Thursday, July 28, 2016

Foul

We went to a ballgame recently and sat in some great third base seats close to the field. Interestingly  as we sat down and we all immediately encouraged vigilance in each other; we were in direct line from a line drive foul ball. This general knowledge among the ball fans spread locally as people in front of us and behind us also urged  caution. This is unusual behavior at an event generally deemed to be relaxing-- the mutually agreed upon threat.
A few popups and some soft drives came by but none in our section. Late in the game, however, a right-handed batter got in front of a changeup, hit the ball on the nose and pulled it hard foul. A screeching line drive fired into our section. The crowd gasped as it ricocheted off an empty seat beside a woman holding her child on her lap. She never saw it. The seat was the child's; had he been in the seat and not in her lap I can not imagine how the child would have survived it.

In 2002, 13-year-old Brittanie Cecil died two days after being struck in the head by a puck at a Columbus Blue Jackets ice hockey game. 
Three other spectator deaths have been reported in hockey games due to injuries sustained from a puck during a game. All three occurred at minor league games where the vertical barrier between fans and the ice is shorter than at NHL arenas.
After Cecil’s death, the NHL forced all teams to install behind the goals 18-foot mesh nets, designed to catch pucks that fly above the standard eight-foot glass barrier, beginning with the 2002-03 season.
Auto racing has seen a number of spectator deaths from cars and car parts crashing into the stands. In 1998, three spectators were killed at Michigan International Speedway when a tire from Adrian Fernandez’s race car flew into the stands. A fan was killed in a similar incident at the Indianapolis 500 in 1987.
 
Baseballs batted into the stand are known to have caused injuries, though never death. But it is not that baseball is not expecting problems. Any ball--or bat--that goes into the stands results in several stadium attendants rushing to the area to observe the damage done. It is as if they are professional bystanders who arrive to encourage and assess.

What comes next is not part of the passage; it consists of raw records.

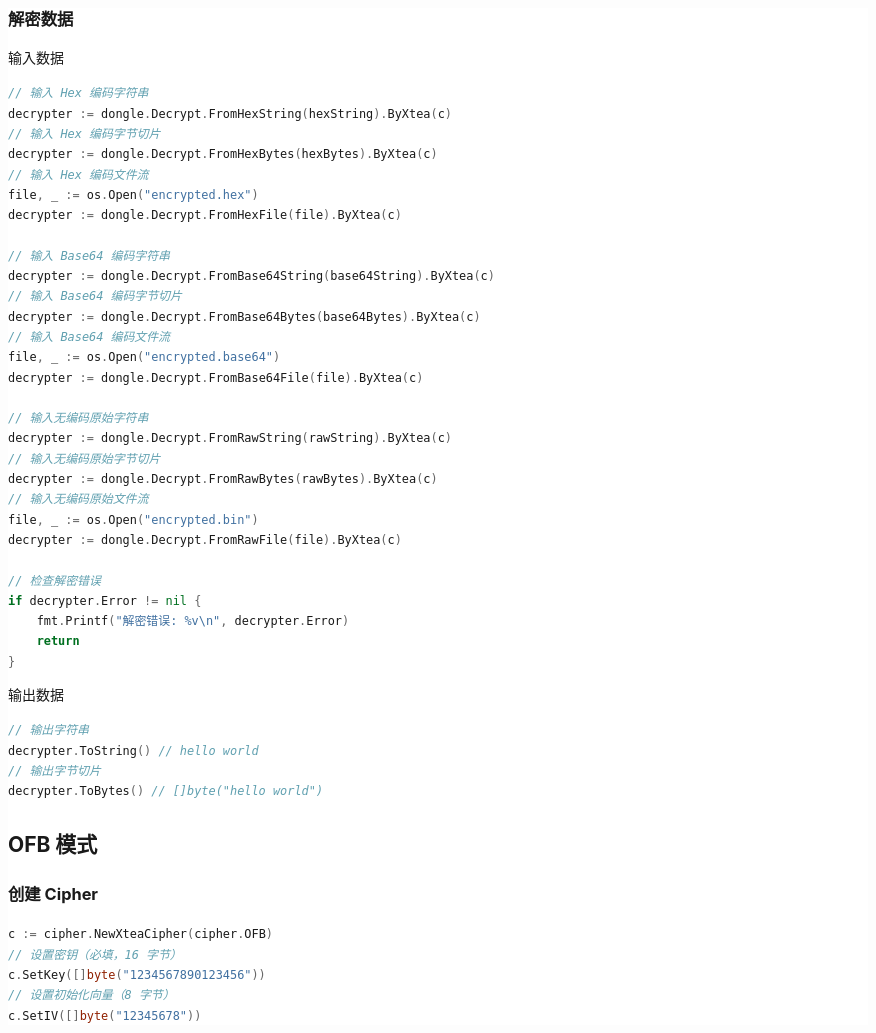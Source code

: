 ### 解密数据

输入数据

```go
// 输入 Hex 编码字符串
decrypter := dongle.Decrypt.FromHexString(hexString).ByXtea(c)
// 输入 Hex 编码字节切片
decrypter := dongle.Decrypt.FromHexBytes(hexBytes).ByXtea(c)
// 输入 Hex 编码文件流
file, _ := os.Open("encrypted.hex")
decrypter := dongle.Decrypt.FromHexFile(file).ByXtea(c)

// 输入 Base64 编码字符串
decrypter := dongle.Decrypt.FromBase64String(base64String).ByXtea(c)
// 输入 Base64 编码字节切片
decrypter := dongle.Decrypt.FromBase64Bytes(base64Bytes).ByXtea(c)
// 输入 Base64 编码文件流
file, _ := os.Open("encrypted.base64")
decrypter := dongle.Decrypt.FromBase64File(file).ByXtea(c)

// 输入无编码原始字符串
decrypter := dongle.Decrypt.FromRawString(rawString).ByXtea(c)
// 输入无编码原始字节切片
decrypter := dongle.Decrypt.FromRawBytes(rawBytes).ByXtea(c)
// 输入无编码原始文件流
file, _ := os.Open("encrypted.bin")
decrypter := dongle.Decrypt.FromRawFile(file).ByXtea(c)

// 检查解密错误
if decrypter.Error != nil {
	fmt.Printf("解密错误: %v\n", decrypter.Error)
	return
}
```

输出数据

```go
// 输出字符串
decrypter.ToString() // hello world
// 输出字节切片
decrypter.ToBytes() // []byte("hello world")
```

## OFB 模式

### 创建 Cipher

```go
c := cipher.NewXteaCipher(cipher.OFB)
// 设置密钥（必填，16 字节）
c.SetKey([]byte("1234567890123456"))
// 设置初始化向量（8 字节）
c.SetIV([]byte("12345678"))
```
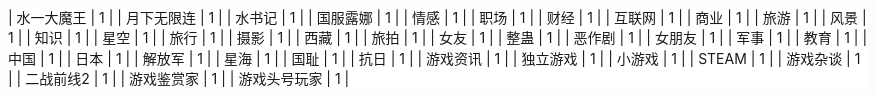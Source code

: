 | 水一大魔王 | 1 |
| 月下无限连 | 1 |
| 水书记 | 1 |
| 国服露娜 | 1 |
| 情感 | 1 |
| 职场 | 1 |
| 财经 | 1 |
| 互联网 | 1 |
| 商业 | 1 |
| 旅游 | 1 |
| 风景 | 1 |
| 知识 | 1 |
| 星空 | 1 |
| 旅行 | 1 |
| 摄影 | 1 |
| 西藏 | 1 |
| 旅拍 | 1 |
| 女友 | 1 |
| 整蛊 | 1 |
| 恶作剧 | 1 |
| 女朋友 | 1 |
| 军事 | 1 |
| 教育 | 1 |
| 中国 | 1 |
| 日本 | 1 |
| 解放军 | 1 |
| 星海 | 1 |
| 国耻 | 1 |
| 抗日 | 1 |
| 游戏资讯 | 1 |
| 独立游戏 | 1 |
| 小游戏 | 1 |
| STEAM | 1 |
| 游戏杂谈 | 1 |
| 二战前线2 | 1 |
| 游戏鉴赏家 | 1 |
| 游戏头号玩家 | 1 |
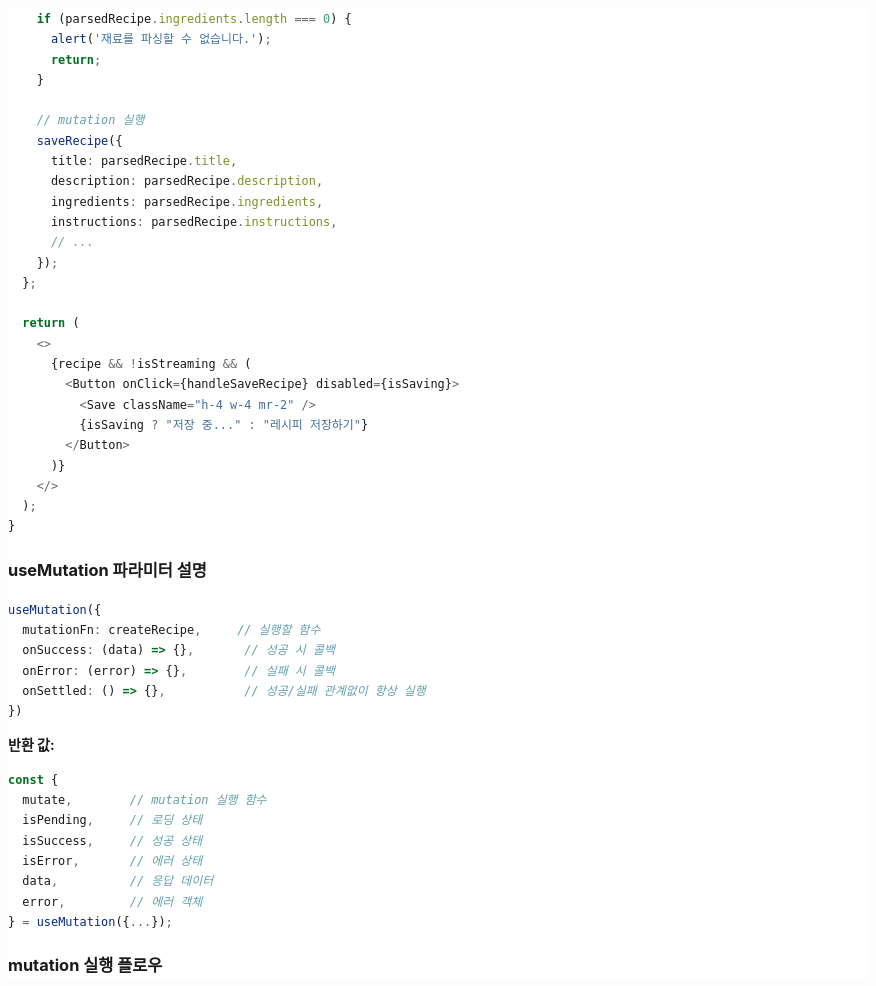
 ```typescript
    if (parsedRecipe.ingredients.length === 0) {
      alert('재료를 파싱할 수 없습니다.');
      return;
    }

    // mutation 실행
    saveRecipe({
      title: parsedRecipe.title,
      description: parsedRecipe.description,
      ingredients: parsedRecipe.ingredients,
      instructions: parsedRecipe.instructions,
      // ...
    });
  };

  return (
    <>
      {recipe && !isStreaming && (
        <Button onClick={handleSaveRecipe} disabled={isSaving}>
          <Save className="h-4 w-4 mr-2" />
          {isSaving ? "저장 중..." : "레시피 저장하기"}
        </Button>
      )}
    </>
  );
}
```

### useMutation 파라미터 설명

```typescript
useMutation({
  mutationFn: createRecipe,     // 실행할 함수
  onSuccess: (data) => {},       // 성공 시 콜백
  onError: (error) => {},        // 실패 시 콜백
  onSettled: () => {},           // 성공/실패 관계없이 항상 실행
})
```

**반환 값:**
```typescript
const {
  mutate,        // mutation 실행 함수
  isPending,     // 로딩 상태
  isSuccess,     // 성공 상태
  isError,       // 에러 상태
  data,          // 응답 데이터
  error,         // 에러 객체
} = useMutation({...});
```

### mutation 실행 플로우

Broken bats are a newer problem. Tyler Colvin was the 13th pick in the first round who played on to the Cubs' opening roster in 2010. He was having a great year into September with 20 home runs and an .816 OPS with 395 AB.. Against the Dolphins, Sept. 19, he drew a bases-loaded walk and had reached third when Welington Castillo took a swing that broke his bat. The ball went over third base, and Colvin turned to follow the ball's path. He did not see the barrel of Castillo's bat spinning toward him. The sharp end of the bat stabbed Colvin's chest then hit the ground. It punctured a hole in his skin and left lung, which deflated. He suffered a collapsed lung, required hospitalization and recovered. But he never played at the same level afterwards.
In a study of 2,232 broken bats, the league found that maple bats were three times more likely to shatter than bats made with ash. Maple bats are also more likely to explode when they shatter, while ash bats more often splinter into small fragments. Maple bats became popular after Barry Bonds started using them about a decade ago and are used by about half of the players in the Major Leagues.

Two people at Fenway were hurt by broken bats in the last two years. After the first injury the players union claimed the players, in each of the last two rounds of collective bargaining, proposed that protective netting extend down the foul lines and even to the foul poles, according to major-league sources. The owners, however, rejected the proposals for the 2007 and 2012 labor agreements, citing concerns that additional netting would detract from the experience of ticket buyers in certain premium seats, sources said.
 
Japan's ball fields are completely encircled in protective netting. Why the Americans don't do that is a mystery to me.